**Entries provided:**
*** Block opens ***

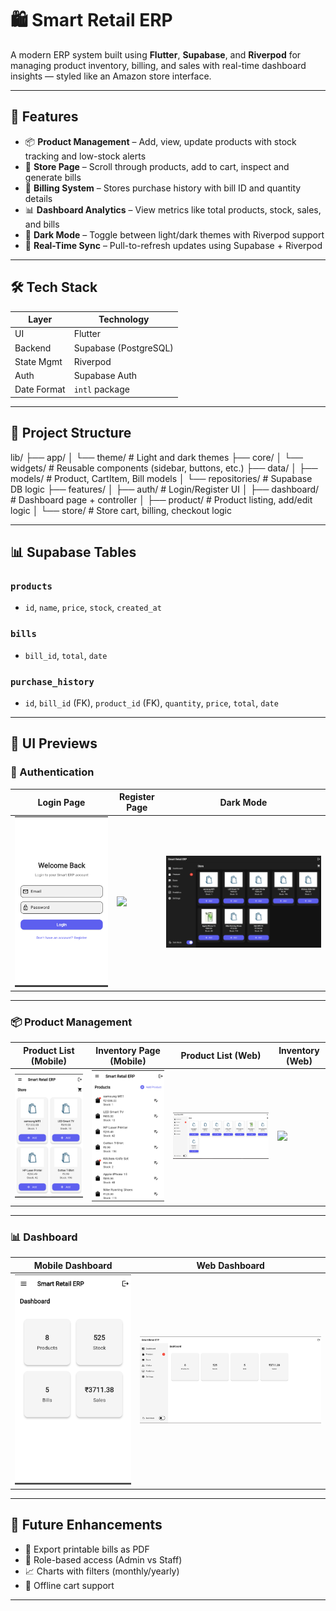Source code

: # 🛍️ Smart Retail ERP

A modern ERP system built using **Flutter**, **Supabase**, and **Riverpod** for managing product inventory, billing, and sales with real-time dashboard insights — styled like an Amazon store interface.

---

## 🚀 Features

- 📦 **Product Management** – Add, view, update products with stock tracking and low-stock alerts
- 🛒 **Store Page** – Scroll through products, add to cart, inspect and generate bills
- 🧾 **Billing System** – Stores purchase history with bill ID and quantity details
- 📊 **Dashboard Analytics** – View metrics like total products, stock, sales, and bills
- 🌙 **Dark Mode** – Toggle between light/dark themes with Riverpod support
- 🔁 **Real-Time Sync** – Pull-to-refresh updates using Supabase + Riverpod

---

## 🛠️ Tech Stack

| Layer         | Technology           |
|---------------|----------------------|
| UI            | Flutter              |
| Backend       | Supabase (PostgreSQL)|
| State Mgmt    | Riverpod             |
| Auth          | Supabase Auth        |
| Date Format   | `intl` package       |

---

## 📁 Project Structure
lib/
├── app/
│ └── theme/ # Light and dark themes
├── core/
│ └── widgets/ # Reusable components (sidebar, buttons, etc.)
├── data/
│ ├── models/ # Product, CartItem, Bill models
│ └── repositories/ # Supabase DB logic
├── features/
│ ├── auth/ # Login/Register UI
│ ├── dashboard/ # Dashboard page + controller
│ ├── product/ # Product listing, add/edit logic
│ └── store/ # Store cart, billing, checkout logic


---

## 📊 Supabase Tables

### `products`
- `id`, `name`, `price`, `stock`, `created_at`

### `bills`
- `bill_id`, `total`, `date`

### `purchase_history`
- `id`, `bill_id` (FK), `product_id` (FK), `quantity`, `price`, `total`, `date`

---

## 📸 UI Previews

### 🔐 Authentication

| Login Page | Register Page | Dark Mode |
|------------|---------------|-----------|
| ![](assets/screenshots/mobile%20login%20pg.png) | ![](assets/screenshots/mobile%20register%20pg.png) | ![](assets/screenshots/darkmode.png) |

---

### 📦 Product Management

| Product List (Mobile) | Inventory Page (Mobile) | Product List (Web) | Inventory (Web) |
|------------------------|--------------------------|---------------------|------------------|
| ![](assets/screenshots/mobile%20product%20list%20pg.png) | ![](assets/screenshots/mobile%20inventory%20pg.png) | ![](assets/screenshots/web%20product%20list.png) | ![](assets/screenshots/web%20inventory.png) |

---

### 📊 Dashboard

| Mobile Dashboard | Web Dashboard |
|------------------|----------------|
| ![](assets/screenshots/mobile%20dashboard.png) | ![](assets/screenshots/web%20dashboard.png) |

---

## 🧠 Future Enhancements

- 🧾 Export printable bills as PDF
- 🛂 Role-based access (Admin vs Staff)
- 📈 Charts with filters (monthly/yearly)
- 🔌 Offline cart support

---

*** Block closes ***

**Your assignment:**
Pictures stay out; everything else in the listing above is to be repeated exactly.

**Task answer:**
Source code

: # 🛍️ Smart Retail ERP

A modern ERP system built using **Flutter**, **Supabase**, and **Riverpod** for managing product inventory, billing, and sales with real-time dashboard insights — styled like an Amazon store interface.

---

## 🚀 Features

- 📦 **Product Management** – Add, view, update products with stock tracking and low-stock alerts
- 🛒 **Store Page** – Scroll through products, add to cart, inspect and generate bills
- 🧾 **Billing System** – Stores purchase history with bill ID and quantity details
- 📊 **Dashboard Analytics** – View metrics like total products, stock, sales, and bills
- 🌙 **Dark Mode** – Toggle between light/dark themes with Riverpod support
- 🔁 **Real-Time Sync** – Pull-to-refresh updates using Supabase + Riverpod

---

## 🛠️ Tech Stack

| Layer         | Technology           |
|---------------|----------------------|
| UI            | Flutter              |
| Backend       | Supabase (PostgreSQL)|
| State Mgmt    | Riverpod             |
| Auth          | Supabase Auth        |
| Date Format   | `intl` package       |

---

## 📁 Project Structure
lib/
├── app/
│ └── theme/ # Light and dark themes
├── core/
│ └── widgets/ # Reusable components (sidebar, buttons, etc.)
├── data/
│ ├── models/ # Product, CartItem, Bill models
│ └── repositories/ # Supabase DB logic
├── features/
│ ├── auth/ # Login/Register UI
│ ├── dashboard/ # Dashboard page + controller
│ ├── product/ # Product listing, add/edit logic
│ └── store/ # Store cart, billing, checkout logic


---

## 📊 Supabase Tables

### `products`
- `id`, `name`, `price`, `stock`, `created_at`

### `bills`
- `bill_id`, `total`, `date`

### `purchase_history`
- `id`, `bill_id` (FK), `product_id` (FK), `quantity`, `price`, `total`, `date`

---

## 📸 UI Previews

### 🔐 Authentication

| Login Page | Register Page | Dark Mode |
|------------|---------------|-----------|
| ![](assets/screenshots/mobile%20login%20pg.png) | ![](assets/screenshots/mobile%20register%20pg.png) | ![](assets/screenshots/darkmode.png) |

---

### 📦 Product Management

| Product List (Mobile) | Inventory Page (Mobile) | Product List (Web) | Inventory (Web) |
|------------------------|--------------------------|---------------------|------------------|
| ![](assets/screenshots/mobile%20product%20list%20pg.png) | ![](assets/screenshots/mobile%20inventory%20pg.png) | ![](assets/screenshots/web%20product%20list.png) | ![](assets/screenshots/web%20inventory.png) |

---

### 📊 Dashboard

| Mobile Dashboard | Web Dashboard |
|------------------|----------------|
| ![](assets/screenshots/mobile%20dashboard.png) | ![](assets/screenshots/web%20dashboard.png) |

---

## 🧠 Future Enhancements

- 🧾 Export printable bills as PDF
- 🛂 Role-based access (Admin vs Staff)
- 📈 Charts with filters (monthly/yearly)
- 🔌 Offline cart support

---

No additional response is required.